Benchmark tests of a strongly constrained semilocal functional with a long-range dispersion correction

Abstract

The strongly constrained and appropriately normed (SCAN) semilocal density functional [J. Sun, A. Ruzsinszky, J. P. Perdew \textit{Phys. Rev. Lett.} {\bf 115}, 036402 (2015)] obeys all 17 known exact constraints for meta-generalized-gradient approximations (meta-GGA) and includes some medium range correlation effects. Long-range London dispersion interactions are still missing, but can be accounted for via an appropriate correction scheme. In this study, we combine SCAN with an efficient London dispersion correction and show that lattice energies of simple organic crystals can be improved with the applied correction by 50\%. The London-dispersion corrected SCAN meta-GGA outperforms all other tested London-dispersion corrected meta-GGAs for molecular geometries.
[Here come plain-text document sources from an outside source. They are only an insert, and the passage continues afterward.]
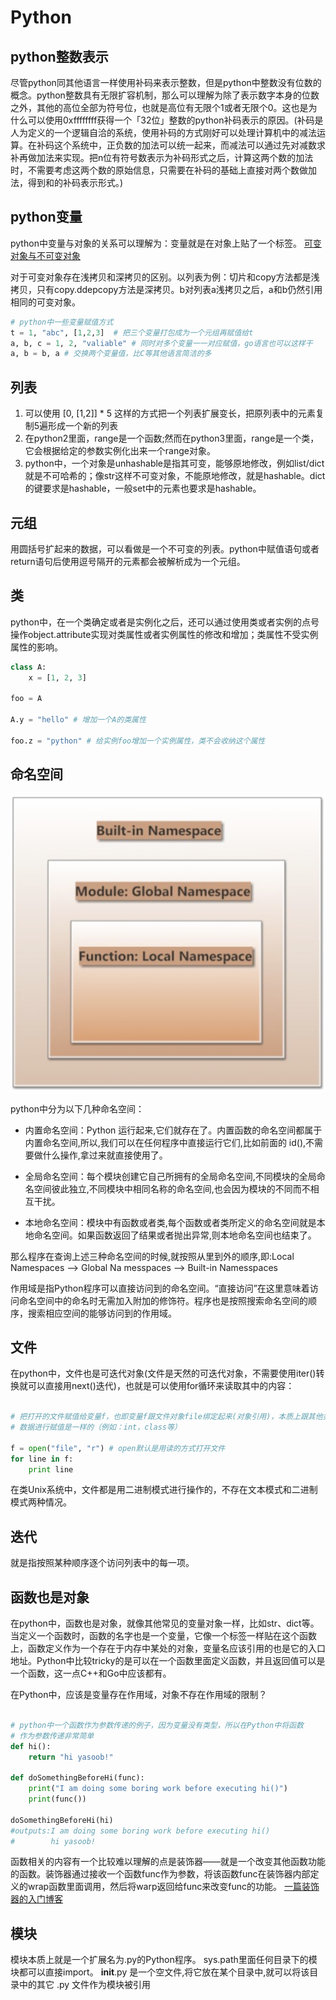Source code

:# Python

## python整数表示

尽管python同其他语言一样使用补码来表示整数，但是python中整数没有位数的概念。python整数具有无限扩容机制，那么可以理解为除了表示数字本身的位数之外，其他的高位全部为符号位，也就是高位有无限个1或者无限个0。这也是为什么可以使用0xffffffff获得一个「32位」整数的python补码表示的原因。(补码是人为定义的一个逻辑自洽的系统，使用补码的方式刚好可以处理计算机中的减法运算。在补码这个系统中，正负数的加法可以统一起来，而减法可以通过先对减数求补再做加法来实现。把n位有符号数表示为补码形式之后，计算这两个数的加法时，不需要考虑这两个数的原始信息，只需要在补码的基础上直接对两个数做加法，得到和的补码表示形式。)

## python变量

python中变量与对象的关系可以理解为：变量就是在对象上贴了一个标签。
[可变对象与不可变对象](https://www.runoob.com/note/46684)

对于可变对象存在浅拷贝和深拷贝的区别。以列表为例：切片和copy方法都是浅拷贝，只有copy.ddepcopy方法是深拷贝。b对列表a浅拷贝之后，a和b仍然引用相同的可变对象。

```python
# python中一些变量赋值方式
t = 1, "abc", [1,2,3]  # 把三个变量打包成为一个元组再赋值给t
a, b, c = 1, 2, "valiable" # 同时对多个变量一一对应赋值，go语言也可以这样干
a, b = b, a # 交换两个变量值，比C等其他语言简洁的多

```

## 列表

1. 可以使用 [0, [1,2]] * 5 这样的方式把一个列表扩展变长，把原列表中的元素复制5遍形成一个新的列表
2. 在python2里面，range是一个函数;然而在python3里面，range是一个类，它会根据给定的参数实例化出来一个range对象。
3. python中，一个对象是unhashable是指其可变，能够原地修改，例如list/dict就是不可哈希的；像str这样不可变对象，不能原地修改，就是hashable。dict的键要求是hashable，一般set中的元素也要求是hashable。

## 元组

用圆括号扩起来的数据，可以看做是一个不可变的列表。python中赋值语句或者return语句后使用逗号隔开的元素都会被解析成为一个元组。

## 类

python中，在一个类确定或者是实例化之后，还可以通过使用类或者实例的点号操作object.attribute实现对类属性或者实例属性的修改和增加；类属性不受实例属性的影响。

```python
class A:
    x = [1, 2, 3]

foo = A

A.y = "hello" # 增加一个A的类属性

foo.z = "python" # 给实例foo增加一个实例属性，类不会收纳这个属性
```

## 命名空间

![命名空间示意图](../imageSet/pythonNameSpace.png)

python中分为以下几种命名空间：

- 内置命名空间：Python 运行起来,它们就存在了。内置函数的命名空间都属于内置命名空间,所以,我们可以在任何程序中直接运行它们,比如前面的 id(),不需要做什么操作,拿过来就直接使用了。

- 全局命名空间：每个模块创建它自己所拥有的全局命名空间,不同模块的全局命名空间彼此独立,不同模块中相同名称的命名空间,也会因为模块的不同而不相互干扰。

- 本地命名空间：模块中有函数或者类,每个函数或者类所定义的命名空间就是本地命名空间。如果函数返回了结果或者抛出异常,则本地命名空间也结束了。

那么程序在查询上述三种命名空间的时候,就按照从里到外的顺序,即:Local Namespaces --> Global Na messpaces --> Built-in Namesspaces

作用域是指Python程序可以直接访问到的命名空间。“直接访问”在这里意味着访问命名空间中的命名时无需加入附加的修饰符。程序也是按照搜索命名空间的顺序，搜索相应空间的能够访问到的作用域。

## 文件

在python中，文件也是可迭代对象(文件是天然的可迭代对象，不需要使用iter()转换就可以直接用next()迭代)，也就是可以使用for循环来读取其中的内容：

```python

# 把打开的文件赋值给变量f，也即变量f跟文件对象file绑定起来(对象引用)，本质上跟其他类型
# 数据进行赋值是一样的（例如：int，class等）

f = open("file", "r") # open默认是用读的方式打开文件
for line in f:
    print line

```

在类Unix系统中，文件都是用二进制模式进行操作的，不存在文本模式和二进制模式两种情况。

## 迭代

就是指按照某种顺序逐个访问列表中的每一项。

## 函数也是对象

在python中，函数也是对象，就像其他常见的变量对象一样，比如str、dict等。当定义一个函数时，函数的名字也是一个变量，它像一个标签一样贴在这个函数上，函数定义作为一个存在于内存中某处的对象，变量名应该引用的也是它的入口地址。Python中比较tricky的是可以在一个函数里面定义函数，并且返回值可以是一个函数，这一点C++和Go中应该都有。

在Python中，应该是变量存在作用域，对象不存在作用域的限制？

```python

# python中一个函数作为参数传递的例子，因为变量没有类型，所以在Python中将函数
# 作为参数传递非常简单
def hi():
    return "hi yasoob!"
 
def doSomethingBeforeHi(func):
    print("I am doing some boring work before executing hi()")
    print(func())
 
doSomethingBeforeHi(hi)
#outputs:I am doing some boring work before executing hi()
#        hi yasoob!
```

函数相关的内容有一个比较难以理解的点是装饰器——就是一个改变其他函数功能的函数。装饰器通过接收一个函数func作为参数，将该函数func在装饰器内部定义的wrap函数里面调用，然后将warp返回给func来改变func的功能。
[一篇装饰器的入门博客](https://www.runoob.com/w3cnote/python-func-decorators.html)

## 模块

模块本质上就是一个扩展名为.py的Python程序。
sys.path里面任何目录下的模块都可以直接import。
__init__.py 是一个空文件,将它放在某个目录中,就可以将该目录中的其它 .py 文件作为模块被引用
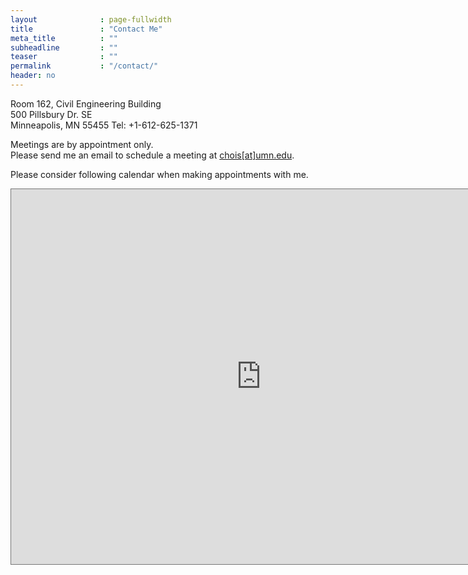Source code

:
 ```yaml
---
layout              : page-fullwidth
title               : "Contact Me"
meta_title          : ""
subheadline         : ""
teaser              : ""
permalink           : "/contact/"
header: no
---
```


Room 162, Civil Engineering Building<br>
500 Pillsbury Dr. SE<br>
Minneapolis, MN 55455<be>
Tel: +1-612-625-1371

Meetings are by appointment only.<br>
Please send me an email to schedule a meeting at <a href="mailto:chois@umn.edu">chois[at]umn.edu</a>.

Please consider following calendar when making appointments with me.

<iframe src="https://calendar.google.com/calendar/embed?height=600&wkst=1&bgcolor=%23ffffff&ctz=America%2FChicago&mode=WEEK&hl=en&showPrint=0&showNav=1&showTitle=0&showCalendars=0&showTabs=0&src=Y2hvaXNAdW1uLmVkdQ&src=YmVuY2hvaTkzQGdtYWlsLmNvbQ&src=dW1uLmVkdV9tN2ZmaDlqcTNpbXU0NTY5OWppczJpbmhwc0Bncm91cC5jYWxlbmRhci5nb29nbGUuY29t&src=ZW4udXNhI2hvbGlkYXlAZ3JvdXAudi5jYWxlbmRhci5nb29nbGUuY29t&color=%2333B679&color=%23AD1457&color=%23F6BF26&color=%234285F4" style="border:solid 1px #777" width="800" height="600" frameborder="0" scrolling="no"></iframe>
Our new method delivers mean absolute deviations (MADs) for main group bond lengths that are consistently below 1\,pm, rotational constants with MADs of 0.2\%, and noncovalent distances with MADs below 1\%. For a large database of general main group thermochemistry and kinetics, it also delivers a weighted mean absolute deviation below 4 kcal/mol, one of the lowest for long-range corrected meta-GGA functionals. We also discuss some consequences of numerical sensitivity encountered for meta-GGAs.